Association between molecular classification and prognosis, adjusted on known prognostic factors
| Model 1 | Univariate analyses | Multivariate analyses | ||||
| Number of patients | Number of events | HR (95% CI)* | p value* | Adjusted HR (95% CI)† | Adjusted p value† | |
| FIGO stage | ||||||
| I–II | 86 | 15 | 1 | 1 | ||
| III–IV | 35 | 17 | 3.26 (1.60 to 6.63) | 0.001 | 2.35 (1.10 to 5.02) | 0.029 |
| Histological grade‡ | ||||||
| Low grade | 90 | 16 | 1 | 1 | ||
| High grade | 35 | 18 | 4.32 (2.16 to 8.61) | <0.001 | 1.47 (0.61 to 3.53) | 0.390 |
| Molecular groups | ||||||
| Non-TP53-mutated classified§ | 88 | 16 | 1 | 1 | ||
| TP53-mutated classified | 30 | 18 | 6.15 (3.00 to 12.6) | <0.001 | 5.54 (2.30 to 13.4) | <0.001 |
| Model 2 | Number of patients | Number of events | HR (95% CI)* | p value* | Adjusted HR (95% CI)¶ | Adjusted p value¶ |
| Clinical risk of relapse** | ||||||
| Low/intermediate/high-intermediate risk | 72 | 11 | 1 | 1 | ||
| High risk | 40 | 13 | 2.50 (1.09 to 5.71) | 0.031 | 1.76 (0.73 to 4.23) | 0.208 |
| Molecular groups | ||||||
| Non-TP53-mutated classified§ | 83 | 14 | 1 | 1 | ||
| TP53-mutated classified | 22 | 10 | 4.71 (2.00 to 11.1) | <0.001 | 3.92 (1.59 to 9.64) | 0.003 |
HR (95% CI): hazard ratio with 95% confidence interval, estimated using the Cox logistic regression model. p value estimated using the Cox logistic regression model.
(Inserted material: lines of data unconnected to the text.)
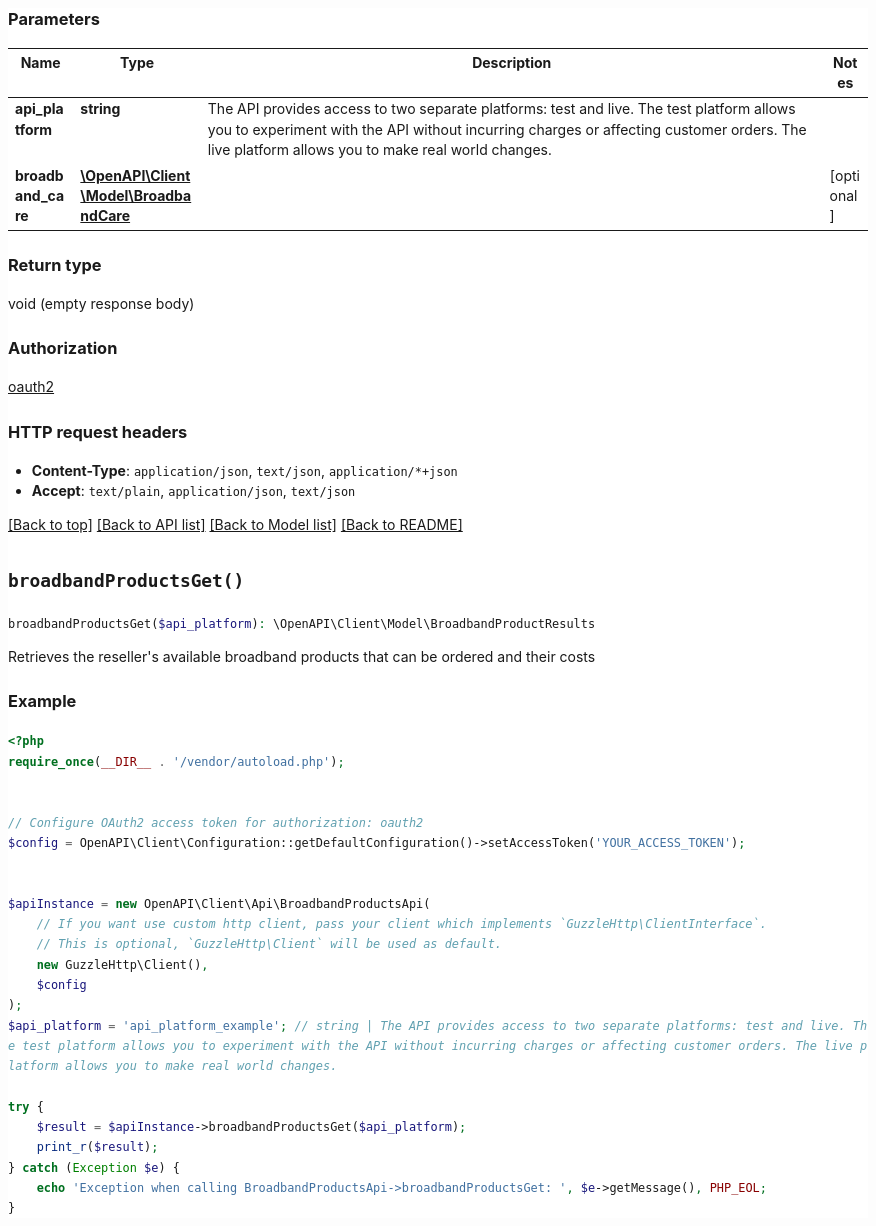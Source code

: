 ### Parameters

| Name | Type | Description  | Notes |
| ------------- | ------------- | ------------- | ------------- |
| **api_platform** | **string**| The API provides access to two separate platforms: test and live. The test platform allows you to experiment with the API without incurring charges or affecting customer orders. The live platform allows you to make real world changes. | |
| **broadband_care** | [**\OpenAPI\Client\Model\BroadbandCare**](../Model/BroadbandCare.md)|  | [optional] |

### Return type

void (empty response body)

### Authorization

[oauth2](../../README.md#oauth2)

### HTTP request headers

- **Content-Type**: `application/json`, `text/json`, `application/*+json`
- **Accept**: `text/plain`, `application/json`, `text/json`

[[Back to top]](#) [[Back to API list]](../../README.md#endpoints)
[[Back to Model list]](../../README.md#models)
[[Back to README]](../../README.md)

## `broadbandProductsGet()`

```php
broadbandProductsGet($api_platform): \OpenAPI\Client\Model\BroadbandProductResults
```

Retrieves the reseller's available broadband products that can be ordered and their costs

### Example

```php
<?php
require_once(__DIR__ . '/vendor/autoload.php');


// Configure OAuth2 access token for authorization: oauth2
$config = OpenAPI\Client\Configuration::getDefaultConfiguration()->setAccessToken('YOUR_ACCESS_TOKEN');


$apiInstance = new OpenAPI\Client\Api\BroadbandProductsApi(
    // If you want use custom http client, pass your client which implements `GuzzleHttp\ClientInterface`.
    // This is optional, `GuzzleHttp\Client` will be used as default.
    new GuzzleHttp\Client(),
    $config
);
$api_platform = 'api_platform_example'; // string | The API provides access to two separate platforms: test and live. The test platform allows you to experiment with the API without incurring charges or affecting customer orders. The live platform allows you to make real world changes.

try {
    $result = $apiInstance->broadbandProductsGet($api_platform);
    print_r($result);
} catch (Exception $e) {
    echo 'Exception when calling BroadbandProductsApi->broadbandProductsGet: ', $e->getMessage(), PHP_EOL;
}
```
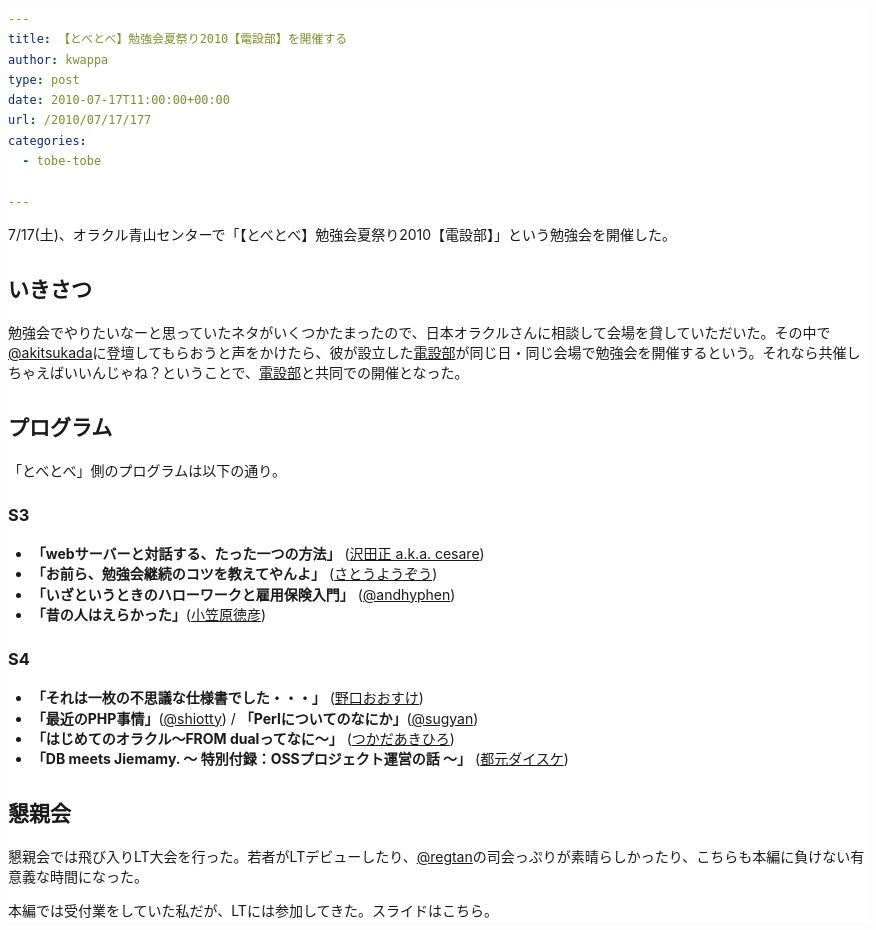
 ```yaml
---
title: 【とべとべ】勉強会夏祭り2010【電設部】を開催する
author: kwappa
type: post
date: 2010-07-17T11:00:00+00:00
url: /2010/07/17/177
categories:
  - tobe-tobe

---
```

7/17(土)、オラクル青山センターで「【とべとべ】勉強会夏祭り2010【電設部】」という勉強会を開催した。

## いきさつ

勉強会でやりたいなーと思っていたネタがいくつかたまったので、日本オラクルさんに相談して会場を貸していただいた。その中で<a target="_blank" href="http://twitter.com/akitsukada">@akitsukada</a>に登壇してもらおうと声をかけたら、彼が設立した<a target="_blank" href="http://penguin.jec.ac.jp/">電設部</a>が同じ日・同じ会場で勉強会を開催するという。それなら共催しちゃえばいいんじゃね？ということで、<a target="_blank" href="http://penguin.jec.ac.jp/">電設部</a>と共同での開催となった。

## プログラム

「とべとべ」側のプログラムは以下の通り。

### S3

  * **「webサーバーと対話する、たった一つの方法」** (<a target="_blank" href="http://twitter.com/cesare">沢田正 a.k.a. cesare</a>)
  * **「お前ら、勉強会継続のコツを教えてやんよ」** (<a target="_blank" href="http://twitter.com/yoozoosato">さとうようぞう</a>)
  * **「いざというときのハローワークと雇用保険入門」** (<a target="_blank" href="http://twitter.com/andhyphen">@andhyphen</a>)
  * **「昔の人はえらかった」**(<a target="_blank" href="http://twitter.com/naru0ga">小笠原徳彦</a>)

### S4

  * **「それは一枚の不思議な仕様書でした・・・」** (<a target="_blank" href="http://twitter.com/regtan">野口おおすけ</a>)
  * **「最近のPHP事情」**(<a target="_blank" href="http://twitter.com/shiotty">@shiotty</a>) / **「Perlについてのなにか」**(<a target="_blank" href="http://twitter.com/sugyan">@sugyan</a>)
  * **「はじめてのオラクル～FROM dualってなに～」** (<a target="_blank" href="http://twitter.com/akitsukada">つかだあきひろ</a>)
  * **「DB meets Jiemamy. ～ 特別付録：OSSプロジェクト運営の話 ～」** (<a target="_blank" href="http://twitter.com/daisuke_m">都元ダイスケ</a>)



## 懇親会

懇親会では飛び入りLT大会を行った。若者がLTデビューしたり、<a target="_blank" href="http://twitter.com/regtan">@regtan</a>の司会っぷりが素晴らしかったり、こちらも本編に負けない有意義な時間になった。

本編では受付業をしていた私だが、LTには参加してきた。スライドはこちら。
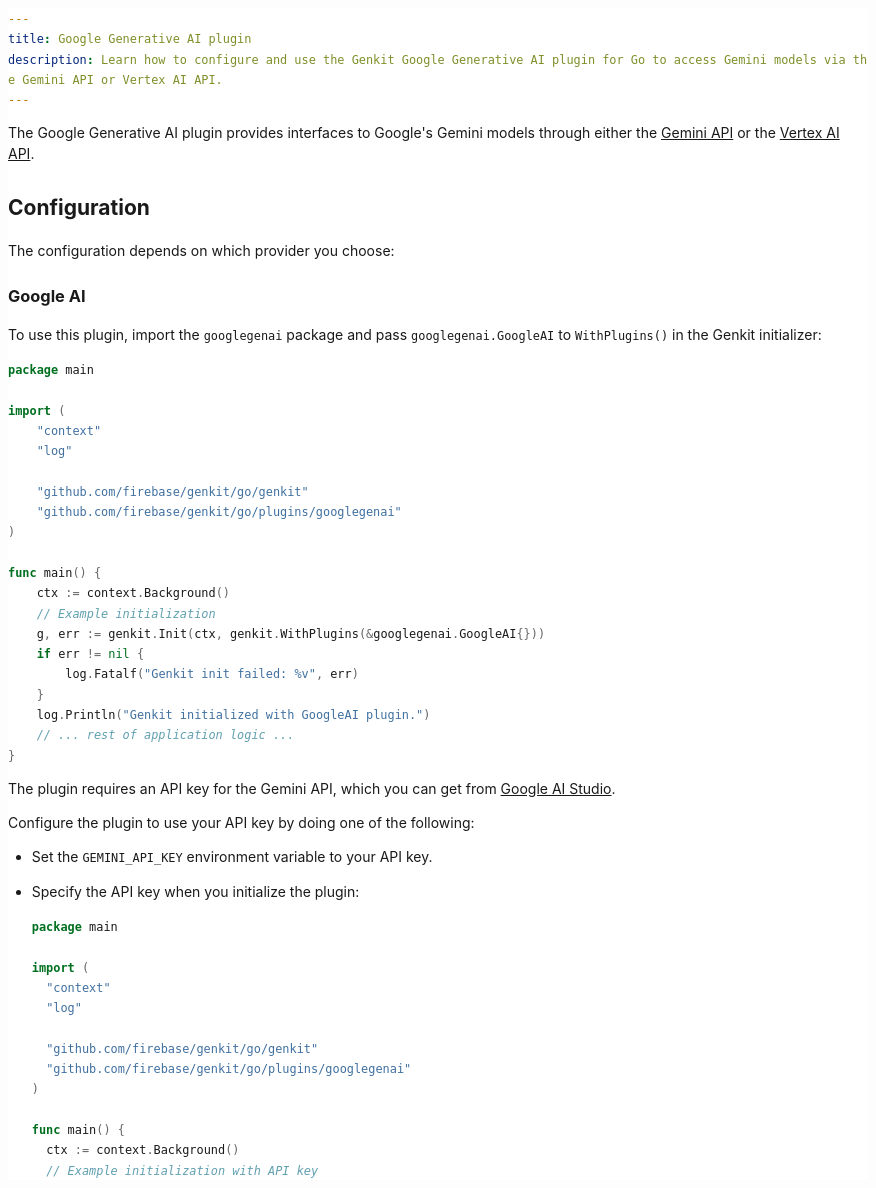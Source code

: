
 ```yaml
---
title: Google Generative AI plugin
description: Learn how to configure and use the Genkit Google Generative AI plugin for Go to access Gemini models via the Gemini API or Vertex AI API.
---
```


The Google Generative AI plugin provides interfaces to Google's Gemini models
through either the [Gemini API](https://ai.google.dev/docs/gemini_api_overview)
or the [Vertex AI API](https://cloud.google.com/vertex-ai/generative-ai/docs/).

## Configuration

The configuration depends on which provider you choose:

### Google AI

To use this plugin, import the `googlegenai` package and pass
`googlegenai.GoogleAI` to `WithPlugins()` in the Genkit initializer:

```go
package main

import (
	"context"
	"log"

	"github.com/firebase/genkit/go/genkit"
	"github.com/firebase/genkit/go/plugins/googlegenai"
)

func main() {
	ctx := context.Background()
	// Example initialization
	g, err := genkit.Init(ctx, genkit.WithPlugins(&googlegenai.GoogleAI{}))
	if err != nil {
		log.Fatalf("Genkit init failed: %v", err)
	}
	log.Println("Genkit initialized with GoogleAI plugin.")
	// ... rest of application logic ...
}
```

The plugin requires an API key for the Gemini API, which you can get from
[Google AI Studio](https://aistudio.google.com/app/apikey).

Configure the plugin to use your API key by doing one of the following:

- Set the `GEMINI_API_KEY` environment variable to your API key.

- Specify the API key when you initialize the plugin:

  ```go
  package main

  import (
  	"context"
  	"log"

  	"github.com/firebase/genkit/go/genkit"
  	"github.com/firebase/genkit/go/plugins/googlegenai"
  )

  func main() {
  	ctx := context.Background()
  	// Example initialization with API key
  ```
Model 1 included all patients with available data for each variable considered in the model (N=116 patients).
Model 2 included only patients without advanced/metastatic disease (N=105 patients), in order to estimate the association between TP53/CNH-like tumors and event-free survival, independently of clinical risk of relapse.
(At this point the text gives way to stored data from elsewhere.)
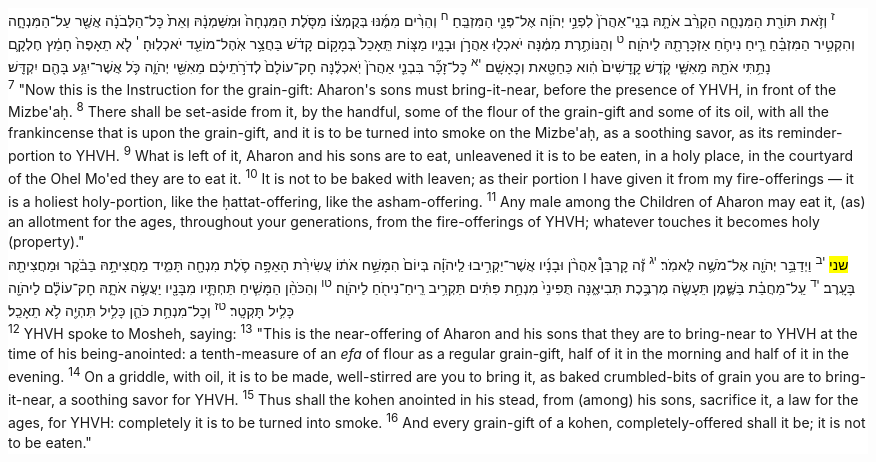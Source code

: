 
<tr><td style="vertical-align:top;" width="46%">
<div class="liturgy"><span lang="he">
<span class="p"><sup>ז</sup>&nbsp;וְזֹ֥את תּוֹרַ֖ת הַמִּנְחָ֑ה הַקְרֵ֨ב אֹתָ֤הּ</span> <span class="h">בְּנֵֽי־אַהֲרֹן֙</span> <span class="p">לִפְנֵ֣י יְהֹוָ֔ה אֶל־פְּנֵ֖י הַמִּזְבֵּֽחַ׃ <sup>ח</sup>&nbsp;וְהֵרִ֨ים מִמֶּ֜נּוּ בְּקֻמְצ֗וֹ מִסֹּ֤לֶת הַמִּנְחָה֙ וּמִשַּׁמְנָ֔הּ וְאֵת֙ כׇּל־הַלְּבֹנָ֔ה אֲשֶׁ֖ר עַל־הַמִּנְחָ֑ה וְהִקְטִ֣יר הַמִּזְבֵּ֗חַ רֵ֧יחַ נִיחֹ֛חַ אַזְכָּרָתָ֖הּ לַיהֹוָֽה׃ </span> <span class="h"><sup>ט</sup>&nbsp;וְהַנּוֹתֶ֣רֶת מִמֶּ֔נָּה יֹאכְל֖וּ אַהֲרֹ֣ן וּבָנָ֑יו מַצּ֤וֹת תֵּֽאָכֵל֙ בְּמָק֣וֹם קָדֹ֔שׁ בַּחֲצַ֥ר אֹֽהֶל־מוֹעֵ֖ד יֹאכְלֽוּהָ׃ <sup>י</sup>&nbsp;לֹ֤א תֵאָפֶה֙ חָמֵ֔ץ חֶלְקָ֛ם נָתַ֥תִּי אֹתָ֖הּ מֵאִשָּׁ֑י קֹ֤דֶשׁ קׇֽדָשִׁים֙ הִ֔וא כַּחַטָּ֖את וְכָאָשָֽׁם׃ <sup>יא</sup>&nbsp;כׇּל־זָכָ֞ר בִּבְנֵ֤י אַהֲרֹן֙ יֹֽאכְלֶ֔נָּה חׇק־עוֹלָם֙ לְדֹרֹ֣תֵיכֶ֔ם מֵאִשֵּׁ֖י יְהֹוָ֑ה כֹּ֛ל אֲשֶׁר־יִגַּ֥ע בָּהֶ֖ם יִקְדָּֽשׁ׃ </span> 
</span></div></td>
 
<td style="vertical-align:top;" width="53%">
<div class="english">
<span class="p"><sup>7</sup>&nbsp;"Now this is the Instruction for the grain-gift:</span> <span class="h">Aharon's sons</span> <span class="p">must bring-it-near, before the presence of YHVH, in front of the Mizbe'aḥ. <sup>8</sup>&nbsp;There shall be set-aside from it, by the handful, some of the flour of the grain-gift and some of its oil, with all the frankincense that is upon the grain-gift, and it is to be turned into smoke on the Mizbe'aḥ, as a soothing savor, as its reminder-portion to YHVH.</span> <span class="h"><sup>9</sup>&nbsp;What is left of it, Aharon and his sons are to eat, unleavened it is to be eaten, in a holy place, in the courtyard of the Ohel Mo'ed they are to eat it. <sup>10</sup>&nbsp;It is not to be baked with leaven; as their portion I have given it from my fire-offerings — it is a holiest holy-portion, like the ḥattat-offering, like the asham-offering. <sup>11</sup>&nbsp;Any male among the Children of Aharon may eat it, (as) an allotment for the ages, throughout your generations, from the fire-offerings of YHVH; whatever touches it becomes holy (property)."</span>
</div></td></tr>


<tr><td style="vertical-align:top;" width="46%">
<div class="liturgy"><span lang="he">
<span class="h"><mark>שני</mark> <sup>יב</sup>&nbsp;וַיְדַבֵּ֥ר יְהֹוָ֖ה אֶל־מֹשֶׁ֥ה לֵּאמֹֽר׃ <sup>יג</sup>&nbsp;זֶ֡ה קׇרְבַּן֩ אַהֲרֹ֨ן וּבָנָ֜יו אֲשֶׁר־יַקְרִ֣יבוּ לַֽיהֹוָ֗ה בְּיוֹם֙ הִמָּשַׁ֣ח אֹת֔וֹ עֲשִׂירִ֨ת הָאֵפָ֥ה סֹ֛לֶת מִנְחָ֖ה תָּמִ֑יד מַחֲצִיתָ֣הּ בַּבֹּ֔קֶר וּמַחֲצִיתָ֖הּ בָּעָֽרֶב׃ <sup>יד</sup>&nbsp;עַֽל־מַחֲבַ֗ת בַּשֶּׁ֛מֶן תֵּעָשֶׂ֖ה מֻרְבֶּ֣כֶת תְּבִיאֶ֑נָּה תֻּפִינֵי֙ מִנְחַ֣ת פִּתִּ֔ים תַּקְרִ֥יב רֵֽיחַ־נִיחֹ֖חַ לַיהֹוָֽה׃ <sup>טו</sup>&nbsp;וְהַכֹּהֵ֨ן הַמָּשִׁ֧יחַ תַּחְתָּ֛יו מִבָּנָ֖יו יַעֲשֶׂ֣ה אֹתָ֑הּ חׇק־עוֹלָ֕ם לַיהֹוָ֖ה כָּלִ֥יל תׇּקְטָֽר׃ <sup>טז</sup>&nbsp;וְכׇל־מִנְחַ֥ת כֹּהֵ֛ן כָּלִ֥יל תִּהְיֶ֖ה לֹ֥א תֵאָכֵֽל׃</span>
</span></div></td>
 
<td style="vertical-align:top;" width="53%">
<div class="english">
<span class="h"><sup>12</sup>&nbsp;YHVH spoke to Mosheh, saying: <sup>13</sup>&nbsp;"This is the near-offering of Aharon and his sons that they are to bring-near to YHVH at the time of his being-anointed: a tenth-measure of an <em>efa</em> of flour as a regular grain-gift, half of it in the morning and half of it in the evening. <sup>14</sup>&nbsp;On a griddle, with oil, it is to be made, well-stirred are you to bring it, as baked crumbled-bits of grain you are to bring-it-near, a soothing savor for YHVH. <sup>15</sup>&nbsp;Thus shall the kohen anointed in his stead, from (among) his sons, sacrifice it, a law for the ages, for YHVH: completely it is to be turned into smoke. <sup>16</sup>&nbsp;And every grain-gift of a kohen, completely-offered shall it be; it is not to be eaten."</span>
</div></td></tr>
*All values displayed are estimated in univariable analysis.
†All values displayed are adjusted on the three variables included in the multivariable model 1.
‡Low grade tumors included grade 1 and 2 endometrioid carcinomas. High grade tumors included grade 3 endometrioid carcinomas and type 2 carcinomas.
§Non-TP53-mutated classified tumors: belonging to the POLE/ultramutated-like, MSI/hypermutated-like (mismatch repair deficient), and not otherwise specified groups, compared to the TP53-mutated molecular group.
¶All values displayed are adjusted on the two variables included in the multivariable model 2. Model 2 included all patients with available data for each variable considered in the model.
**Based on ESMO-ESGO-ESTRO consensus.3 4
CNH, copy-number-high; EFS, event-free survival; ESMO-ESGO-ESTRO, European Society for Medical Oncology-European Society of Gynaecological Oncology-European SocieTy for Radiotherapy & Oncology; MSI, microsatellite instability.